** Exercise prompt **
Take the listing and print it in full, exactly as given.

** Data **
[Start of Attachment]
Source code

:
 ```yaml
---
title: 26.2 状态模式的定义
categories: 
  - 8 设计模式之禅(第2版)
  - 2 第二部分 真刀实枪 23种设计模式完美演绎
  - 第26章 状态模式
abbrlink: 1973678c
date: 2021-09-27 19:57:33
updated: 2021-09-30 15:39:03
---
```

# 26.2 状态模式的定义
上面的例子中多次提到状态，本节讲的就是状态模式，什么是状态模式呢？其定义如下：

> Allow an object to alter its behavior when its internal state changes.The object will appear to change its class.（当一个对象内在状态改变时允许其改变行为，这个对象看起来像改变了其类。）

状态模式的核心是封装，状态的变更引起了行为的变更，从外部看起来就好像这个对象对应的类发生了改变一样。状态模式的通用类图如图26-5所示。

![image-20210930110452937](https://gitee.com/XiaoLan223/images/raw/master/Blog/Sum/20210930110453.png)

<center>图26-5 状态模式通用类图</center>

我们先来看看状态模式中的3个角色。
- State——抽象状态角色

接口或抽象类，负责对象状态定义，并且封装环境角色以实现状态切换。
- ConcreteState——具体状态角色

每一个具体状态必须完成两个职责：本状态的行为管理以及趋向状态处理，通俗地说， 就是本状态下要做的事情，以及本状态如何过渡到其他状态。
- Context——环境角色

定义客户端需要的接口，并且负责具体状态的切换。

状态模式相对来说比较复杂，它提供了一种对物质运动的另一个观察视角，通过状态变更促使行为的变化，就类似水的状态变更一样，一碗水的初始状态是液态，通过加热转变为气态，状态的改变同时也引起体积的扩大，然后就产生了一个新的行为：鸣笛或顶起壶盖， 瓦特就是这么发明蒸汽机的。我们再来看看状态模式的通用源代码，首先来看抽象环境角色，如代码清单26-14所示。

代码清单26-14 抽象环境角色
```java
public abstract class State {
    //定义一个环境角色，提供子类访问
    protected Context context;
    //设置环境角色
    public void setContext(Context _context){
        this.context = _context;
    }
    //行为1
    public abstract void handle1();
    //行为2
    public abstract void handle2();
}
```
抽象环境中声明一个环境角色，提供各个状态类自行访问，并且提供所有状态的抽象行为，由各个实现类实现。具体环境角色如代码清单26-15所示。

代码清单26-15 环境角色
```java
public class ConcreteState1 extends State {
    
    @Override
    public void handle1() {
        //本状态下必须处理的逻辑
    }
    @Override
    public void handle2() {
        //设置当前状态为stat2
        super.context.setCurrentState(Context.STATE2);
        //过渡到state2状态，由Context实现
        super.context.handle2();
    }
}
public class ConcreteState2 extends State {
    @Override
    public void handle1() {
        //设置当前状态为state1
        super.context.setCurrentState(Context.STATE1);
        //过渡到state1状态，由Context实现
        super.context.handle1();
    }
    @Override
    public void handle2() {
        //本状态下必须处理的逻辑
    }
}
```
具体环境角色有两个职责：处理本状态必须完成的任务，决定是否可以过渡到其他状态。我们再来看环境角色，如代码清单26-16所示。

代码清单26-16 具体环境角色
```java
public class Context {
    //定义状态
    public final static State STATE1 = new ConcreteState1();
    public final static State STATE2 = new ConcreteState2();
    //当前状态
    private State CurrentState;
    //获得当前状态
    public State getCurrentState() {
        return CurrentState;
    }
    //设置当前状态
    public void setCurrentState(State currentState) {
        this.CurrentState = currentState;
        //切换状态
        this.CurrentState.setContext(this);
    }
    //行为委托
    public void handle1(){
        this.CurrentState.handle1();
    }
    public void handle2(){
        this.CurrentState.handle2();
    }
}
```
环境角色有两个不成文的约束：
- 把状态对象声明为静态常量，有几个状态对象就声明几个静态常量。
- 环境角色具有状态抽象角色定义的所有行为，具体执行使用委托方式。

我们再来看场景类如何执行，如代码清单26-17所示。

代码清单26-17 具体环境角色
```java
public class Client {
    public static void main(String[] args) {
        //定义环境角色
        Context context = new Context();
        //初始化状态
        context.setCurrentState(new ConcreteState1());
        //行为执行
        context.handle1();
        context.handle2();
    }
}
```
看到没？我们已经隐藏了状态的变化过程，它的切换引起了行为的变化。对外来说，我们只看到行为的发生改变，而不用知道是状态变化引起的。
[End of Attachment]
** Written solution **
Source code

:
 ```yaml
---
title: 26.2 状态模式的定义
categories: 
  - 8 设计模式之禅(第2版)
  - 2 第二部分 真刀实枪 23种设计模式完美演绎
  - 第26章 状态模式
abbrlink: 1973678c
date: 2021-09-27 19:57:33
updated: 2021-09-30 15:39:03
---
```

# 26.2 状态模式的定义
上面的例子中多次提到状态，本节讲的就是状态模式，什么是状态模式呢？其定义如下：

> Allow an object to alter its behavior when its internal state changes.The object will appear to change its class.（当一个对象内在状态改变时允许其改变行为，这个对象看起来像改变了其类。）

状态模式的核心是封装，状态的变更引起了行为的变更，从外部看起来就好像这个对象对应的类发生了改变一样。状态模式的通用类图如图26-5所示。

![image-20210930110452937](https://gitee.com/XiaoLan223/images/raw/master/Blog/Sum/20210930110453.png)

<center>图26-5 状态模式通用类图</center>

我们先来看看状态模式中的3个角色。
- State——抽象状态角色

接口或抽象类，负责对象状态定义，并且封装环境角色以实现状态切换。
- ConcreteState——具体状态角色

每一个具体状态必须完成两个职责：本状态的行为管理以及趋向状态处理，通俗地说， 就是本状态下要做的事情，以及本状态如何过渡到其他状态。
- Context——环境角色

定义客户端需要的接口，并且负责具体状态的切换。

状态模式相对来说比较复杂，它提供了一种对物质运动的另一个观察视角，通过状态变更促使行为的变化，就类似水的状态变更一样，一碗水的初始状态是液态，通过加热转变为气态，状态的改变同时也引起体积的扩大，然后就产生了一个新的行为：鸣笛或顶起壶盖， 瓦特就是这么发明蒸汽机的。我们再来看看状态模式的通用源代码，首先来看抽象环境角色，如代码清单26-14所示。

代码清单26-14 抽象环境角色
```java
public abstract class State {
    //定义一个环境角色，提供子类访问
    protected Context context;
    //设置环境角色
    public void setContext(Context _context){
        this.context = _context;
    }
    //行为1
    public abstract void handle1();
    //行为2
    public abstract void handle2();
}
```
抽象环境中声明一个环境角色，提供各个状态类自行访问，并且提供所有状态的抽象行为，由各个实现类实现。具体环境角色如代码清单26-15所示。

代码清单26-15 环境角色
```java
public class ConcreteState1 extends State {
    
    @Override
    public void handle1() {
        //本状态下必须处理的逻辑
    }
    @Override
    public void handle2() {
        //设置当前状态为stat2
        super.context.setCurrentState(Context.STATE2);
        //过渡到state2状态，由Context实现
        super.context.handle2();
    }
}
public class ConcreteState2 extends State {
    @Override
    public void handle1() {
        //设置当前状态为state1
        super.context.setCurrentState(Context.STATE1);
        //过渡到state1状态，由Context实现
        super.context.handle1();
    }
    @Override
    public void handle2() {
        //本状态下必须处理的逻辑
    }
}
```
具体环境角色有两个职责：处理本状态必须完成的任务，决定是否可以过渡到其他状态。我们再来看环境角色，如代码清单26-16所示。

代码清单26-16 具体环境角色
```java
public class Context {
    //定义状态
    public final static State STATE1 = new ConcreteState1();
    public final static State STATE2 = new ConcreteState2();
    //当前状态
    private State CurrentState;
    //获得当前状态
    public State getCurrentState() {
        return CurrentState;
    }
    //设置当前状态
    public void setCurrentState(State currentState) {
        this.CurrentState = currentState;
        //切换状态
        this.CurrentState.setContext(this);
    }
    //行为委托
    public void handle1(){
        this.CurrentState.handle1();
    }
    public void handle2(){
        this.CurrentState.handle2();
    }
}
```
环境角色有两个不成文的约束：
- 把状态对象声明为静态常量，有几个状态对象就声明几个静态常量。
- 环境角色具有状态抽象角色定义的所有行为，具体执行使用委托方式。

我们再来看场景类如何执行，如代码清单26-17所示。

代码清单26-17 具体环境角色
```java
public class Client {
    public static void main(String[] args) {
        //定义环境角色
        Context context = new Context();
        //初始化状态
        context.setCurrentState(new ConcreteState1());
        //行为执行
        context.handle1();
        context.handle2();
    }
}
```
看到没？我们已经隐藏了状态的变化过程，它的切换引起了行为的变化。对外来说，我们只看到行为的发生改变，而不用知道是状态变化引起的。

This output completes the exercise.